Now, everybody has tales and memories of this ground-breaking,
record-breaking, Pulitzer Prize-winning 1975 show, perhaps questionably billed
as “the best musical ever,” but unequivocally the longest-running show in
Broadway history.
To paraphrase
the play, all I can say about this production is, “Dance 10, singing 3.” The show holds up surprisingly well; nothing
much has changed in the lives of the chorus dancers of Broadway musicals. And the dancing is still eye-popping. But director Baayork Lee, the show’s original
Connie Wong and assistant to creator/director Michael Bennett, has an
unfortunate penchant for whiny-voiced women, and to mix metaphorical and
anatomical reference, the nasality stuck in my throat.
Next up was
“The America Play.” I was really
looking forward to this one, too. It’s
the San Diego premiere of the work of Suzan-Lori Parks, who, as far back as
1989, was hailed by The New York Times as ‘the year’s most promising new
playwright.’ Fritz co-artistic director
Bryan Bevell has done it again: introduced
an important young voice to our fair city.

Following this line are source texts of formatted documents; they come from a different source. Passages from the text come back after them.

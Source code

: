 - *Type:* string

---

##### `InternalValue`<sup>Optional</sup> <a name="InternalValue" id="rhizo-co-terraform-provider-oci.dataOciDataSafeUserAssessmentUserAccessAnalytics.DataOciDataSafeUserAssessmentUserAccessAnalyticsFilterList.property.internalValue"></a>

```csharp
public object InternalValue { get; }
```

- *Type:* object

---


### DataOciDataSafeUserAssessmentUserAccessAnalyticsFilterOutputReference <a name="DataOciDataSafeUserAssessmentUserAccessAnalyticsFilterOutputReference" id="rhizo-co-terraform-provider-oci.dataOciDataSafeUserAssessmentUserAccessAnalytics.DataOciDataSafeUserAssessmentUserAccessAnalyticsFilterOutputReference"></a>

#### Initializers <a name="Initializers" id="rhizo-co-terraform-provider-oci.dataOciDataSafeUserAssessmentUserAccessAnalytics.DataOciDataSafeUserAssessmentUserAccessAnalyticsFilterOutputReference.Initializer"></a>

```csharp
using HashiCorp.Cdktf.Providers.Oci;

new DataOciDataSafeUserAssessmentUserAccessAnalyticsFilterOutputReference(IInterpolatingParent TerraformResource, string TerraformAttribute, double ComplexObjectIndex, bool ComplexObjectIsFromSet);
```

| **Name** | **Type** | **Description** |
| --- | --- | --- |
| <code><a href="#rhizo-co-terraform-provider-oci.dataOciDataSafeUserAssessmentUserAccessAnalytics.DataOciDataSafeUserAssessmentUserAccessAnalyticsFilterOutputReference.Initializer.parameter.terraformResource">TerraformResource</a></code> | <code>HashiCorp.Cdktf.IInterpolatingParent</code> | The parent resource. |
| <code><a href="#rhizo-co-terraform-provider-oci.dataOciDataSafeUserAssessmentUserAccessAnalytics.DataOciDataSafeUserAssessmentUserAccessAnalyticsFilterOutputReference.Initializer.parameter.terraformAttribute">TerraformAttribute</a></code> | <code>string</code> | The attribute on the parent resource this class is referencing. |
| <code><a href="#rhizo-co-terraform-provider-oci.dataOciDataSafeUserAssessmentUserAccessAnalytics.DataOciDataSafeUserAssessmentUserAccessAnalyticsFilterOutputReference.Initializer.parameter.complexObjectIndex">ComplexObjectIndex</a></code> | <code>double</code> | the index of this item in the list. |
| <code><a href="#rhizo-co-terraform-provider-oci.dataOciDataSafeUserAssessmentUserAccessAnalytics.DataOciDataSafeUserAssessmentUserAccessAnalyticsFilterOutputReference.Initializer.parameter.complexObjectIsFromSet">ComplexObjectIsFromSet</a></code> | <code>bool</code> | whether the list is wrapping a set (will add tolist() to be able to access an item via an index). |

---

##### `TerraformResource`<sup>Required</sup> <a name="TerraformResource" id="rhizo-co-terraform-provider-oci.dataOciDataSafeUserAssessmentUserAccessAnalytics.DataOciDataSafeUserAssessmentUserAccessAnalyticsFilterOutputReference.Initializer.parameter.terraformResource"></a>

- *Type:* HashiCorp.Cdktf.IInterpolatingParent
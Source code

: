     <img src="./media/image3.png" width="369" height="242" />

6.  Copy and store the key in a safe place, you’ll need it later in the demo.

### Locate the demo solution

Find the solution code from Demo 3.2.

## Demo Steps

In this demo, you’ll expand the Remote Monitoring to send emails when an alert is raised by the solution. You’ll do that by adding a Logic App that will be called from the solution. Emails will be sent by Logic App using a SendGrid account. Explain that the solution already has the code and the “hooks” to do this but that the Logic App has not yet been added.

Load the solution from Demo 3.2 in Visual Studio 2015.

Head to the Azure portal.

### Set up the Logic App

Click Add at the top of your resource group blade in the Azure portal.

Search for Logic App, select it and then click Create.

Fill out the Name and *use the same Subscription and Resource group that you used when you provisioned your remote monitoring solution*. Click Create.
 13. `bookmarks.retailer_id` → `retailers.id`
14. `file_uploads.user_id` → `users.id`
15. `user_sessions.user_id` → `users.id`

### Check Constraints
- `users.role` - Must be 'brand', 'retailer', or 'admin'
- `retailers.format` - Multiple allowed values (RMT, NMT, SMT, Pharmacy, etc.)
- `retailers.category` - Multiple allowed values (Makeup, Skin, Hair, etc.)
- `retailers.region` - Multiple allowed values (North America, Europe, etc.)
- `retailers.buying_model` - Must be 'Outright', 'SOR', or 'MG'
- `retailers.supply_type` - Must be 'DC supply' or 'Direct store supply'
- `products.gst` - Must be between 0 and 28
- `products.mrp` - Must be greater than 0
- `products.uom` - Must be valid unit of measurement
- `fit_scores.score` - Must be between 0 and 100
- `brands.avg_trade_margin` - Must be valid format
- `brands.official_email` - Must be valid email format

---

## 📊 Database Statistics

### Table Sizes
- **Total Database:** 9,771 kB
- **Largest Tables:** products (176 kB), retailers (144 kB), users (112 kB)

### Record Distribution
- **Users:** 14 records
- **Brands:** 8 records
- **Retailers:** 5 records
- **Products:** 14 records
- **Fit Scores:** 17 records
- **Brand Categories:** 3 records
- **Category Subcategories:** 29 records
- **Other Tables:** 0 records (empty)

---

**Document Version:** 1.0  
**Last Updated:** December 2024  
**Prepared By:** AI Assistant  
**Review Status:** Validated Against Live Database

He did it with Nicky Silver, and now he’s brought us Parks, with her
unique African American vision.
“The America
Play,” admittedly the dramatist’s own favorite, tells the non-linear and
unlikely story of The Foundling Father, a black gravedigger who so resembles
Abraham Lincoln that he leaves his wife and children and heads out West,
setting up a booth and charging folks a penny to shoot him, to re-create, over
and over, the assassination of “The Great Man.” Parks’ writing is dense but spare, slangy, playful, punny, and
most of all, jazz-like, with its repetitions and revisions that re-examine
American and African American language and history.
The play is all
about digging -- for the past, for roots, for getting below the surface. The Foundling Father dominates Act One, and
once again, Lamont Thompson is riveting.
His performance is sly, subtle, humorous, moving and multi-layered. In the second act, the tone and characters
change: we meet the wife and child,
searching and digging, hoping to make up for the Foundling Father’s “lonely
death and lack of proper burial.” Dee
Knox is aptly calm and other-worldly as wife Lucy, and Christopher Wylie is
antic (and of varying and indeterminate age) as son Brazil, but the pace and
rhythm are so languorous as to be soporific, and we long for Thompson’s
reappearance.
This play and
playwright are not to everybody’s taste.
The audience needs to do a little digging of its own. Kudos to Bevell for bringing this play our
way, and staging it, as he usually does, with the utmost respect for the author
and an omnipresent twinkle in his eye.
Only a block
away from the Fritz, they’re singing a much different tune. The Coronado Playhouse has moved its
successful, home-grown musical production uptown, to the Hahn Cosmopolitan
Theatre. “Kiss Them and Wish them
Goodbye” is a clumsy title for a pleasant diversion, a musical with much more
sung dialogue than it needs, written by Michael T. Rorah with book and lyrics
by producer Mark Sickman.
Reportedly
based on actual events in the early 1940s, the show tackles the trite and the
true, from wartime separations, to infidelities at home and abroad, from
families united to couples torn asunder, from the black market to local bigotry
and the mortifying internment of Japanese-Americans. A lot of time, energy and love have obviously gone into this
undertaking. The music is agreeable,
the lyrics sometimes clever. The book
needs paring and retooling, and it needs to trust the audience, not tell them
everything that’s about to happen. But
what this piece needs most is a more professional company, singers who can act
and dance, and a director and choreographer to tell them what to do to make the
whole musical sing.
I’m Pat Launer,
KPBS radio.
©1997 Patté Productions Inc.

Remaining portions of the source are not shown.